--- Given entries Enclosed Below ---

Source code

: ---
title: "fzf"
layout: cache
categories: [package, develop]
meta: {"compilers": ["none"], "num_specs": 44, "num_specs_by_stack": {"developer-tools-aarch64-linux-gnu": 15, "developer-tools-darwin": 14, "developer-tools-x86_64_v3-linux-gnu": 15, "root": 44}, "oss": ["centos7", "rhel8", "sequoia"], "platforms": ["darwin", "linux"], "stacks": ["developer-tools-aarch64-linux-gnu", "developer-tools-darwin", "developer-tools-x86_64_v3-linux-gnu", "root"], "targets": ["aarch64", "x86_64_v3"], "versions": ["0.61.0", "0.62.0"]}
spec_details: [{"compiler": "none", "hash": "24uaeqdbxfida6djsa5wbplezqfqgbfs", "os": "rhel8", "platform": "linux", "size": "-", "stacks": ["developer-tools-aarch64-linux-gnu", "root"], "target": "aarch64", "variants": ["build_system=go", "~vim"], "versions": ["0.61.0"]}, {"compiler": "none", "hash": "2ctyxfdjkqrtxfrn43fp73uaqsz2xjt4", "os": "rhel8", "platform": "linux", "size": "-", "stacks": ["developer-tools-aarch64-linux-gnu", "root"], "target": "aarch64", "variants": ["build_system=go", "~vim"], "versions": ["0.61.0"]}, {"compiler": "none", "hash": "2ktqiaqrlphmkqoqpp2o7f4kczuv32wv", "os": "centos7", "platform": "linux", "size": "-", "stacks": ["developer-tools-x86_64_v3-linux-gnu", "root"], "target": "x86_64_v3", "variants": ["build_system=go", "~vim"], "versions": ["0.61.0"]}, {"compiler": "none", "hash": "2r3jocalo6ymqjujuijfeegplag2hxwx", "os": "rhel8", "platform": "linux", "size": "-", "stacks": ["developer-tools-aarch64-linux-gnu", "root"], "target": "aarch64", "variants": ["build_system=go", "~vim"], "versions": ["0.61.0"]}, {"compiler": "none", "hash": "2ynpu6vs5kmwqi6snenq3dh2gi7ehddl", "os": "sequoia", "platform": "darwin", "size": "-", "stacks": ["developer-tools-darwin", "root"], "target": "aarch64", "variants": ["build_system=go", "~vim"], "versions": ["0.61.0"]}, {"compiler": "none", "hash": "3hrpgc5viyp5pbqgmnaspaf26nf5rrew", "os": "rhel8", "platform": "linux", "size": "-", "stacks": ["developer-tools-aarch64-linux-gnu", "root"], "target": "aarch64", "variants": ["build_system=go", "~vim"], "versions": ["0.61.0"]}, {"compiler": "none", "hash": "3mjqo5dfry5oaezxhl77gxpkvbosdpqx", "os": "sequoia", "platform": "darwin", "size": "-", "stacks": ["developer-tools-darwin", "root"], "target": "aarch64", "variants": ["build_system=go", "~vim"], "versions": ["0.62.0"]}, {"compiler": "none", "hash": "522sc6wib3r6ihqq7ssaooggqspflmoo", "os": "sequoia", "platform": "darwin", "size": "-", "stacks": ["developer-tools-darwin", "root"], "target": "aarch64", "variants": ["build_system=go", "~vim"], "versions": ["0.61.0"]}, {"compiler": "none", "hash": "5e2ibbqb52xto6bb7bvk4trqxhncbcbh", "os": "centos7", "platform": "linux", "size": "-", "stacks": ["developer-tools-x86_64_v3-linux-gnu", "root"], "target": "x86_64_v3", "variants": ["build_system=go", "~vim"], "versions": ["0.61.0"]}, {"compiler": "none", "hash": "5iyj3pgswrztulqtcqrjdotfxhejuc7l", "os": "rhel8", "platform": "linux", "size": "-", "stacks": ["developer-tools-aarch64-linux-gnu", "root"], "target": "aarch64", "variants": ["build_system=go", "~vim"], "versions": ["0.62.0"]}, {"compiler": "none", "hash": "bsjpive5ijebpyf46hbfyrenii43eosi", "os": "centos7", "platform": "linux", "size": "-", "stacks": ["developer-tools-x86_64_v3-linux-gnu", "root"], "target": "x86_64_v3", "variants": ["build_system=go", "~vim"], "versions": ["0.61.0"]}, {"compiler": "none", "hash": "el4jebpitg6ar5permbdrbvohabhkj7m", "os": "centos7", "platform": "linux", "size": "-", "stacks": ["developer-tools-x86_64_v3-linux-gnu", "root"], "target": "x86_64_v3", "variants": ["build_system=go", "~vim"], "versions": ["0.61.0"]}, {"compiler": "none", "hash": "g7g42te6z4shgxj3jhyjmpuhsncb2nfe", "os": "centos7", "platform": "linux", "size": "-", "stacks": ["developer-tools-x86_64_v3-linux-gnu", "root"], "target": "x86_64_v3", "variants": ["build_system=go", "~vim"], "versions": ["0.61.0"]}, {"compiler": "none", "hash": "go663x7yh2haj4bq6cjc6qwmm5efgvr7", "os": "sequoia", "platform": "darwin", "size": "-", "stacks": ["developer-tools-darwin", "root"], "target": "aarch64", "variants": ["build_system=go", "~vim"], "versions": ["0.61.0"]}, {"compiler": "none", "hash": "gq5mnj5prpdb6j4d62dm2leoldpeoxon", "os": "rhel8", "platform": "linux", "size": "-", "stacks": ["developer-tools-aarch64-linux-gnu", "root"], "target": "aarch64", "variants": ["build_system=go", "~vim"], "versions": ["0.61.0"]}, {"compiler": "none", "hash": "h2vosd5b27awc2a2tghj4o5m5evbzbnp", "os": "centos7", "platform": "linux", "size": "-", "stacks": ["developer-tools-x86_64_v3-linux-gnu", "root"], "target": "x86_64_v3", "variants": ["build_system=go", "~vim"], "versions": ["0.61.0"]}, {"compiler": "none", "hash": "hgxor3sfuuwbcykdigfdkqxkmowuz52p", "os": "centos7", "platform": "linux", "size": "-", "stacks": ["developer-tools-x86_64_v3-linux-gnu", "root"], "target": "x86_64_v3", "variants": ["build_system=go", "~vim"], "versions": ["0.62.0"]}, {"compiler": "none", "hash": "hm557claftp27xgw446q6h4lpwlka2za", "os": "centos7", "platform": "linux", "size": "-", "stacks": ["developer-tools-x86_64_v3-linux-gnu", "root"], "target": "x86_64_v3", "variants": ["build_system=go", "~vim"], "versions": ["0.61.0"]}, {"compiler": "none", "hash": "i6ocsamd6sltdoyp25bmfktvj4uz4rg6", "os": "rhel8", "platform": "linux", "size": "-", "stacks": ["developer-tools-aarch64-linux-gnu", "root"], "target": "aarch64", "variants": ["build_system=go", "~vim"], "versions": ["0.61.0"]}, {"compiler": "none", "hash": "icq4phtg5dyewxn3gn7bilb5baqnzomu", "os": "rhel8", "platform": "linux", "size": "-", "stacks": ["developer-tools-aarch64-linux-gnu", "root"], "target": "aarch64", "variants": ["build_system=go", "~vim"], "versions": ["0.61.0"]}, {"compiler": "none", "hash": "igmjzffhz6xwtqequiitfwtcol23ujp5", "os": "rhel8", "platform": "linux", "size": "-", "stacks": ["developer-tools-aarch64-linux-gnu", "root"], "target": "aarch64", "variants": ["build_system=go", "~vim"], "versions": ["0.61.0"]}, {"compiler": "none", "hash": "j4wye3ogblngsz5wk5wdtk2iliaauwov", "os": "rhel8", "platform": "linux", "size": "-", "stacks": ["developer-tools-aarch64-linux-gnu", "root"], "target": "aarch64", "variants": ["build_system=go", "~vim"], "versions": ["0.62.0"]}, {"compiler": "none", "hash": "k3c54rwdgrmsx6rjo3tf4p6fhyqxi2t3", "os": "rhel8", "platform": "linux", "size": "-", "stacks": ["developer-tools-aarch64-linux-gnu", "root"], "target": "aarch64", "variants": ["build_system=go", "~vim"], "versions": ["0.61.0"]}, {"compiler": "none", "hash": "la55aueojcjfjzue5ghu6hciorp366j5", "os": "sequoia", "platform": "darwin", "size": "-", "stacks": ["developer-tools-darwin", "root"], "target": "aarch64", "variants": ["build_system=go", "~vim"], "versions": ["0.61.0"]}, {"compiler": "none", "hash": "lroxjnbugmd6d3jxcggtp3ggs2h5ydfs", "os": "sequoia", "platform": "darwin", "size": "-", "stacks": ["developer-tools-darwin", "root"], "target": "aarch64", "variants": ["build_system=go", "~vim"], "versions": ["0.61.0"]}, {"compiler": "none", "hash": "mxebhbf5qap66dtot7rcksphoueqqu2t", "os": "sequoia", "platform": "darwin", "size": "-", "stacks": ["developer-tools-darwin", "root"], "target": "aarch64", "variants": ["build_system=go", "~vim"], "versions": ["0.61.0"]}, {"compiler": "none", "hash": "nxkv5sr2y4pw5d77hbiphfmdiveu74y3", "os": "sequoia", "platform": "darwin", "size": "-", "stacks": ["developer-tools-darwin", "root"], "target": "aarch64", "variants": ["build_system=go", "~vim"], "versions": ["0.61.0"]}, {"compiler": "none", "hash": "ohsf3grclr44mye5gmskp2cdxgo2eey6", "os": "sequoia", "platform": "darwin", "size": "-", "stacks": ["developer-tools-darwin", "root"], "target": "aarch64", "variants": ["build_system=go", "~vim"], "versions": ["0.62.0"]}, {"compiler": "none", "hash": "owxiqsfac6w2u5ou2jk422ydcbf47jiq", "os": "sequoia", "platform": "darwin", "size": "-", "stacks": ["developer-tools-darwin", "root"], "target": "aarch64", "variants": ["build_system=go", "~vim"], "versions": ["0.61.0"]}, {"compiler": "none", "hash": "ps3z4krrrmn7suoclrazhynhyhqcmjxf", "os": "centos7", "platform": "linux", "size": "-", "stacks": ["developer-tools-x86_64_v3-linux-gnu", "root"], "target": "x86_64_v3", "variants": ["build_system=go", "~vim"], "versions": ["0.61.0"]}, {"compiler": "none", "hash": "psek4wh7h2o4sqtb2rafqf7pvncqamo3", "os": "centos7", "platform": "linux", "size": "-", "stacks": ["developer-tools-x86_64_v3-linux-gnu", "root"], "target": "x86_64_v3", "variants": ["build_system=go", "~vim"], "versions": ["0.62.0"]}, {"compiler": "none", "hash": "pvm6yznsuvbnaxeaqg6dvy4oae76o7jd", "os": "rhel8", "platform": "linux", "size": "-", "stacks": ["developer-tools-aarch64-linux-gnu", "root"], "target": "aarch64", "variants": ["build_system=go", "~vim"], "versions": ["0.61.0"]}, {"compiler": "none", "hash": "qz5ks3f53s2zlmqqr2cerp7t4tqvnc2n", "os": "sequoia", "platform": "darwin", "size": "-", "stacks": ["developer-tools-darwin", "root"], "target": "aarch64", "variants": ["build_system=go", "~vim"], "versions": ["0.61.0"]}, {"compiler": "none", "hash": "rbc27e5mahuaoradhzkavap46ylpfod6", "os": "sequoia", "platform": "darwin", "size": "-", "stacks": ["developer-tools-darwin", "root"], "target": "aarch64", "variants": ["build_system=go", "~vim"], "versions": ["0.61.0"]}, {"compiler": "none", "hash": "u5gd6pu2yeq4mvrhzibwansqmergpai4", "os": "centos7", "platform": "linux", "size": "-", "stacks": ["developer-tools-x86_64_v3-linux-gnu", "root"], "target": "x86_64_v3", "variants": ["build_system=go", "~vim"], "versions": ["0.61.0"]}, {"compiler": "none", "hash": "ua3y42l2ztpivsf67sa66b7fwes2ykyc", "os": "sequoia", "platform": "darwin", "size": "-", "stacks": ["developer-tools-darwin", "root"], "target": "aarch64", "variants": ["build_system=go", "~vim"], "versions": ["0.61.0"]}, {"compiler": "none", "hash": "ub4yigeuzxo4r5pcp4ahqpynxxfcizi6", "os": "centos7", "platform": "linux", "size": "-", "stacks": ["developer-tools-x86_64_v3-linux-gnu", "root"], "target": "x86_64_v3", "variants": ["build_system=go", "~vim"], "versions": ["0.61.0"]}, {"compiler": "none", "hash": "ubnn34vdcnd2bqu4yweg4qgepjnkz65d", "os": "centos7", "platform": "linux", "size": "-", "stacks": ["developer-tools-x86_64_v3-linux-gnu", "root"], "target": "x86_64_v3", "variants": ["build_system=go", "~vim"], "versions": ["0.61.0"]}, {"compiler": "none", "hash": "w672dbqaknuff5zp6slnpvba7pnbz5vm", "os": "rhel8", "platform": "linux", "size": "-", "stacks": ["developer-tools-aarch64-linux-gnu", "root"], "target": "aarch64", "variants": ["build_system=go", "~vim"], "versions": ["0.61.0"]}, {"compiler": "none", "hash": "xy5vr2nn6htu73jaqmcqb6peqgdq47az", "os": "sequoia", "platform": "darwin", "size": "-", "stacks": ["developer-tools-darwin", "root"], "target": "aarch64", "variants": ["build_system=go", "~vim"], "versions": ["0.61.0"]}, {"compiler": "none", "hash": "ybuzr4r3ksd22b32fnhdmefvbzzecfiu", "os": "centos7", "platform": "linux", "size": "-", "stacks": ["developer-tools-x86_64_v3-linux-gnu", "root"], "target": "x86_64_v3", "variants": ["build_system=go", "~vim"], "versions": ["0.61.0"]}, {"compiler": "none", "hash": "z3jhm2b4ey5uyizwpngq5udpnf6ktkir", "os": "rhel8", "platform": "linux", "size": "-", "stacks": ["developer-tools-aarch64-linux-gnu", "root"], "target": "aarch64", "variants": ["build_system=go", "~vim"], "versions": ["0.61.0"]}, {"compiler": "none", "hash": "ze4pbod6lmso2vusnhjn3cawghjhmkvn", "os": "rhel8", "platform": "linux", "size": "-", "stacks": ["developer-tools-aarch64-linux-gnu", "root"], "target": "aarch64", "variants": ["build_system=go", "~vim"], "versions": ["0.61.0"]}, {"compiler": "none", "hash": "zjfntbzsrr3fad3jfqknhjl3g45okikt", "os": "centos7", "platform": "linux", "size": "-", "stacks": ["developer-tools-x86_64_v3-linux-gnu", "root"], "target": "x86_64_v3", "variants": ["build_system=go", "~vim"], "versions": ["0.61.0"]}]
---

--- End of Enclosed Given entries ---

Each line between the start of the listing above and the line containing "categories: [package, develop]", with both ends counted, is to be set down unchanged.

Source code

: ---
title: "fzf"
layout: cache
categories: [package, develop]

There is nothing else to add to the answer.